*** Begin section ***
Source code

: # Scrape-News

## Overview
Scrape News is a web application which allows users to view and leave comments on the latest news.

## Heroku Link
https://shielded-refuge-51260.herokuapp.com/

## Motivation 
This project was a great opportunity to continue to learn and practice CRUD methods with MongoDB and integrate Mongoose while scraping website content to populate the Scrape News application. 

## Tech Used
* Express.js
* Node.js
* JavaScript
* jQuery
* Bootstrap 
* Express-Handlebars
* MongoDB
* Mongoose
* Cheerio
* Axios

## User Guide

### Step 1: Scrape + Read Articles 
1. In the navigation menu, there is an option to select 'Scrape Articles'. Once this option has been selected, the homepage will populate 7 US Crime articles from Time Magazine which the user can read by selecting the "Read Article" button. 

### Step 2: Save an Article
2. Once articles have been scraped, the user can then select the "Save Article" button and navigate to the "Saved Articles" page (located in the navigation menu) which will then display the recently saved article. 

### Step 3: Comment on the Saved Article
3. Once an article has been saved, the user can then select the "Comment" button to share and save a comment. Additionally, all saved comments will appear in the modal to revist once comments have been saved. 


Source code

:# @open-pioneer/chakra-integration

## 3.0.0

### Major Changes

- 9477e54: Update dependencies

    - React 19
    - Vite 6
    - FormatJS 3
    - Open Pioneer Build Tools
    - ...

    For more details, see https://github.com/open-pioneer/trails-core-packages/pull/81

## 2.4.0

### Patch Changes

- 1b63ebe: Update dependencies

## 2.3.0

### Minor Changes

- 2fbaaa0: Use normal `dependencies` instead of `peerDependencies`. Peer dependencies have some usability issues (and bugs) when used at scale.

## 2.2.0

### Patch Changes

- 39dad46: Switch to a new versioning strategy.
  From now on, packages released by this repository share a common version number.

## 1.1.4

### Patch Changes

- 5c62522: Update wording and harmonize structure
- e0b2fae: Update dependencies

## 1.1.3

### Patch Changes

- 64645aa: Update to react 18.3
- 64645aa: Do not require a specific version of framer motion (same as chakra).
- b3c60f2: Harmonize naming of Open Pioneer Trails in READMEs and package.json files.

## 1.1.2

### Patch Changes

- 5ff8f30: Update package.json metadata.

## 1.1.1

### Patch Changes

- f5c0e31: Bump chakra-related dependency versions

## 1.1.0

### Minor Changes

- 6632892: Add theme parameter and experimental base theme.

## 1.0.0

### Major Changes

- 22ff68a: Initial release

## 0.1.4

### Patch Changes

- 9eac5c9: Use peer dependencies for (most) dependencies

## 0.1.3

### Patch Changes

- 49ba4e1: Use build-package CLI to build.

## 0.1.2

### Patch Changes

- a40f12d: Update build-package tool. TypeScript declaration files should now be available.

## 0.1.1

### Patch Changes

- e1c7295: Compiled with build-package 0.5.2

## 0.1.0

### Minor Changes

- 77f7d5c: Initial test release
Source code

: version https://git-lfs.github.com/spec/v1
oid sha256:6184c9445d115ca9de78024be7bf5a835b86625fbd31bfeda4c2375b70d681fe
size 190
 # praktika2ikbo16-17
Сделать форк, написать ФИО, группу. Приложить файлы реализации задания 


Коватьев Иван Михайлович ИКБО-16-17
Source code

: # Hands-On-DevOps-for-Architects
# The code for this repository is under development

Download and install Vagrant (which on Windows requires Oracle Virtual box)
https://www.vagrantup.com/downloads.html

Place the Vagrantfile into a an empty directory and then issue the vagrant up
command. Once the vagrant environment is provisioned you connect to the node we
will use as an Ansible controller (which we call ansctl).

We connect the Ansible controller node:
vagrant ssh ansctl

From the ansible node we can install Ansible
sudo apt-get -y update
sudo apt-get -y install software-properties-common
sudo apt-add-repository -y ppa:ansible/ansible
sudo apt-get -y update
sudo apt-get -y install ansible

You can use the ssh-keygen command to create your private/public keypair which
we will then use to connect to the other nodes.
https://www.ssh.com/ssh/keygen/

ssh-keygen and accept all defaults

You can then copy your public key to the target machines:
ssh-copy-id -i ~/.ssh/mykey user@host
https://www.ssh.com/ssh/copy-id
*** End section ***
— What you need to do —
Set down exactly the lines that begin the records and continue through the line bearing "## User Guide"; include both ends.

— Result for this exercise —
Source code

: # Scrape-News

## Overview
Scrape News is a web application which allows users to view and leave comments on the latest news.

## Heroku Link
https://shielded-refuge-51260.herokuapp.com/

## Motivation 
This project was a great opportunity to continue to learn and practice CRUD methods with MongoDB and integrate Mongoose while scraping website content to populate the Scrape News application. 

## Tech Used
* Express.js
* Node.js
* JavaScript
* jQuery
* Bootstrap 
* Express-Handlebars
* MongoDB
* Mongoose
* Cheerio
* Axios

## User Guide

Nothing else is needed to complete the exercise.